Many people are under the incorrect impression that all standardized tests consist of items that have predetermined responses presented in a multiple-choice format. While it is true that many standardized tests conform to a multiple-choice format, by no means is multiple-choice a prerequisite characteristic. It so happens that a multiple-choice format provides the test producer with an “objective” means for determining correct and incorrect responses, and therefore is the preferred mode for large-scale tests. However, standards are equally involved in certain human –scored tests of oral production and writing, such as the Test of Spoken English (TSE^®) and the Test of Written English (TWE^®), both produced by ETS.

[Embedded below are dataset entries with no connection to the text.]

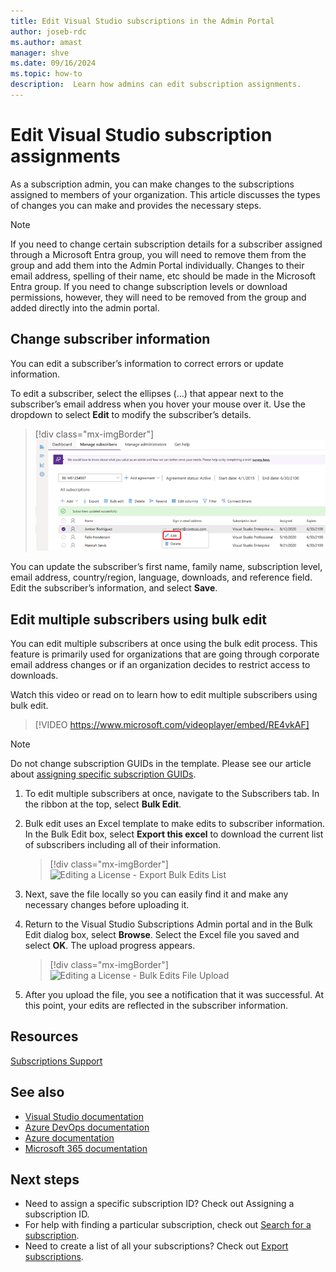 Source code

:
 ```yaml
---
title: Edit Visual Studio subscriptions in the Admin Portal
author: joseb-rdc
ms.author: amast
manager: shve
ms.date: 09/16/2024
ms.topic: how-to
description:  Learn how admins can edit subscription assignments.
---
```


# Edit Visual Studio subscription assignments

As a subscription admin, you can make changes to the subscriptions assigned to members of your organization. This article discusses the types of changes you can make and provides the necessary steps.

   > [!NOTE]
   > If you need to change certain subscription details for a subscriber assigned through a Microsoft Entra group, you will need to remove them from the group and add them into the Admin Portal individually. Changes to their email address, spelling of their name, etc should be made in the Microsoft Entra group. If you need to change subscription levels or download permissions, however, they will need to be removed from the group and added directly into the admin portal. 

## Change subscriber information

You can edit a subscriber’s information to correct errors or update information.

To edit a subscriber, select the ellipses (…) that appear next to the subscriber’s email address when you hover your mouse over it. Use the dropdown to select **Edit** to modify the subscriber’s details. 
> [!div class="mx-imgBorder"]
> ![Select subscriber to edit](_img/edit-license/select-subscriber.png "Screenshot of fly-out menu. Click the ellipses and choose Edit.")

You can update the subscriber’s first name, family name, subscription level, email address, country/region, language, downloads, and reference field. Edit the subscriber’s information, and select **Save**.

## Edit multiple subscribers using bulk edit

You can edit multiple subscribers at once using the bulk edit process. This feature is primarily used for organizations that are going through corporate email address changes or if an organization decides to restrict access to downloads.

Watch this video or read on to learn how to edit multiple subscribers using bulk edit. 

> [!VIDEO https://www.microsoft.com/videoplayer/embed/RE4vkAF]

> [!NOTE]
> Do not change subscription GUIDs in the template. Please see our article about [assigning specific subscription GUIDs](assign-guid.md).

1. To edit multiple subscribers at once, navigate to the Subscribers tab. In the ribbon at the top, select **Bulk Edit**.

2. Bulk edit uses an Excel template to make edits to subscriber information. In the Bulk Edit box, select **Export this excel** to download the current list of subscribers including all of their information.
   > [!div class="mx-imgBorder"]
   > ![Editing a License - Export Bulk Edits List](_img/edit-license/edit-license-bulk-edit-export.png "Screenshot of the Edit multiple subscribers dialog. The Export this excel link is highlighted.")

3. Next, save the file locally so you can easily find it and make any necessary changes before uploading it. 

4. Return to the Visual Studio Subscriptions Admin portal and in the Bulk Edit dialog box, select **Browse**. Select the Excel file you saved and select **OK**. The upload progress appears.
   > [!div class="mx-imgBorder"]
   > ![Editing a License - Bulk Edits File Upload](_img/edit-license/edit-license-bulk-file-upload1.png "Screenshot of the Edit multiple subscribers dialog. The name of the completed template is highlighted.")

5. After you upload the file, you see a notification that it was successful. At this point, your edits are reflected in the subscriber information.

## Resources

[Subscriptions Support](https://aka.ms/vsadminhelp)

## See also

+ [Visual Studio documentation](/visualstudio/)
+ [Azure DevOps documentation](/azure/devops/)
+ [Azure documentation](/azure/)
+ [Microsoft 365 documentation](/microsoft-365/)

## Next steps

+ Need to assign a specific subscription ID? Check out Assigning a subscription ID. 
+ For help with finding a particular subscription, check out [Search for a subscription](search-license.md).
+ Need to create a list of all your subscriptions? Check out [Export subscriptions](exporting-subscriptions.md).
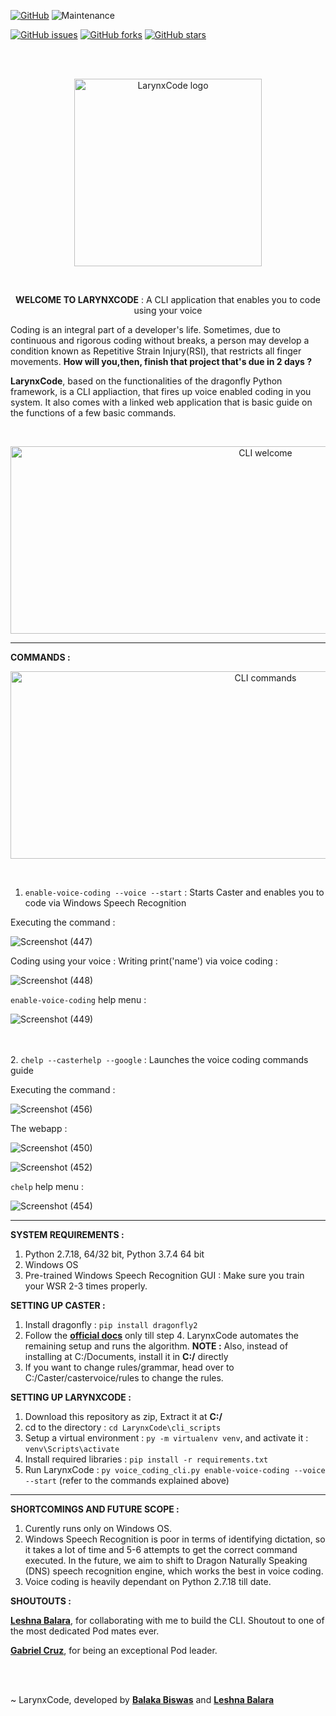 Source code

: [![GitHub](https://img.shields.io/github/license/MLH-Fellowship/LarynxCode)](https://github.com/MLH-Fellowship/LarynxCode/blob/master/LICENSE.txt)
![Maintenance](https://img.shields.io/maintenance/yes/2021)

[![GitHub issues](https://img.shields.io/github/issues/MLH-Fellowship/LarynxCode)](https://github.com/MLH-Fellowship/LarynxCode/issues)
[![GitHub forks](https://img.shields.io/github/forks/MLH-Fellowship/LarynxCode?style=social)](https://github.com/MLH-Fellowship/LarynxCode/network/members)
[![GitHub stars](https://img.shields.io/github/stars/MLH-Fellowship/LarynxCode?style=social)](https://github.com/MLH-Fellowship/LarynxCode/stargazers)

<br><br>

<p align="center">
       <img src="https://user-images.githubusercontent.com/49288068/107161201-2678fd00-69c1-11eb-9190-348f7a85b2c7.png" alt="LarynxCode logo" width="300" height="300" />
</p>

<br>

<p align="center">
   <strong>WELCOME TO LARYNXCODE</strong> : A CLI application that enables you to code using your voice
</p>

Coding is an integral part of a developer's life. Sometimes, due to continuous and rigorous coding without breaks, a person may develop a condition known as Repetitive Strain Injury(RSI), that restricts all finger movements. **How will you,then, finish that project that's due in 2 days ?**

**LarynxCode**, based on the functionalities of the dragonfly Python framework, is a CLI appliaction, that fires up voice enabled coding in you system. It also comes with a linked web application that is basic guide on the functions of a few basic commands.

<br>
<p align="center">
       <img src="https://user-images.githubusercontent.com/49288068/107162668-de5ed800-69ca-11eb-9830-fb67340d88b2.png" alt="CLI welcome" width="800" height="300" />
</p>

________________________________________________________________________________________________________________________________________________________________________

**COMMANDS :**

<p align="center">
       <img src="https://user-images.githubusercontent.com/49288068/107163484-bd4cb600-69cf-11eb-8919-1bea32e2a801.png" alt="CLI commands" width="800" height="300" />
</p>
<br>

1. ```enable-voice-coding --voice --start``` : Starts Caster and enables you to code via Windows Speech Recognition

Executing the command :

![Screenshot (447)](https://user-images.githubusercontent.com/49288068/107162897-24686b80-69cc-11eb-8b3e-fa755f57649d.png)

Coding using your voice : Writing print('name') via voice coding :

![Screenshot (448)](https://user-images.githubusercontent.com/49288068/107162928-61346280-69cc-11eb-8d15-a0c892ba0b30.png)

```enable-voice-coding``` help menu :

![Screenshot (449)](https://user-images.githubusercontent.com/49288068/107162964-a9ec1b80-69cc-11eb-80e1-dc65cbe57817.png)

<br><br>
2. ```chelp --casterhelp --google``` : Launches the voice coding commands guide

Executing the command :

![Screenshot (456)](https://user-images.githubusercontent.com/49288068/107163434-778fed80-69cf-11eb-9357-17f2aaa73624.png)

The webapp :

![Screenshot (450)](https://user-images.githubusercontent.com/49288068/107163456-90989e80-69cf-11eb-997d-5a68a173e50d.png)

![Screenshot (452)](https://user-images.githubusercontent.com/49288068/107163454-8ecedb00-69cf-11eb-8256-df129e9e78ce.png)

```chelp``` help menu :

![Screenshot (454)](https://user-images.githubusercontent.com/49288068/107163466-a4dc9b80-69cf-11eb-900a-f7287f92a37c.png)

________________________________________________________________________________________________________________________________________________________________________

**SYSTEM REQUIREMENTS :**

1. Python 2.7.18, 64/32 bit, Python 3.7.4 64 bit
2. Windows OS
3. Pre-trained Windows Speech Recognition GUI : Make sure you train your WSR 2-3 times properly.

**SETTING UP CASTER :**

1. Install dragonfly : ```pip install dragonfly2```
2. Follow the **[official docs](https://caster.readthedocs.io/en/latest/readthedocs/Installation/Windows/Windows_Speech_Recognition/)** only till step 4. LarynxCode automates the remaining setup and runs the algorithm. **NOTE :** Also, instead of installing at C:/Documents, install it in **C:/** directly
3. If you want to change rules/grammar, head over to C:/Caster/castervoice/rules to change the rules.

**SETTING UP LARYNXCODE :**

1. Download this repository as zip, Extract it at **C:/**
2. cd to the directory : ```cd LarynxCode\cli_scripts```
3. Setup a virtual environment : ```py -m virtualenv venv```, and activate it : ```venv\Scripts\activate```
4. Install required libraries : ```pip install -r requirements.txt```
5. Run LarynxCode : ```py voice_coding_cli.py enable-voice-coding --voice --start```  (refer to the commands explained above)

________________________________________________________________________________________________________________________________________________________________________

**SHORTCOMINGS AND FUTURE SCOPE :**

1. Curently runs only on Windows OS.
2. Windows Speech Recognition is poor in terms of identifying dictation, so it takes a lot of time and 5-6 attempts to get the correct command executed. In the future, we aim to shift to Dragon Naturally Speaking (DNS) speech recognition engine, which works the best in voice coding.
3. Voice coding is heavily dependant on Python 2.7.18 till date.

**SHOUTOUTS :**

**[Leshna Balara](https://github.com/leshnabalara)**, for collaborating with me to build the CLI. Shoutout to one of the most dedicated Pod mates ever.

**[Gabriel Cruz](https://github.com/gmelodie)**, for being an exceptional Pod leader. 

<br><br>

~ LarynxCode, developed by **[Balaka Biswas](https://github.com/BALaka-18)** and **[Leshna Balara](https://github.com/leshnabalara)**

B. The Advantages and Disadvantages of Standardized Tests

Advantages of standardized testing include, foremost, a ready-made previously validated product that frees the teacher from having to spend hours creating a test. Administration to large groups can be accomplished within reasonable time limits. In the case of multiple-choice formats, scoring procedures are streamlined (for either scannable computerized scoring or hand-scoring with a hole-punched grid) for fast turnaround time. And, for better or for worse, there is often an air of face validity to such authoritative-looking instruments.

Disadvantages centre largely on the inappropriate use of such tests, for example, using an overall proficiency test as an achievement test simply because of the convenience of the standardization. A colleague told me about a course director who, after a frantic search for a last-minute placement test, administered a multiple-choice grammar achievement test, even though the curriculum was mostly listening and speaking and involved few of the grammar points tested. This instrument had the appearance and face validity of a good test when in reality it had no content validity whatsoever.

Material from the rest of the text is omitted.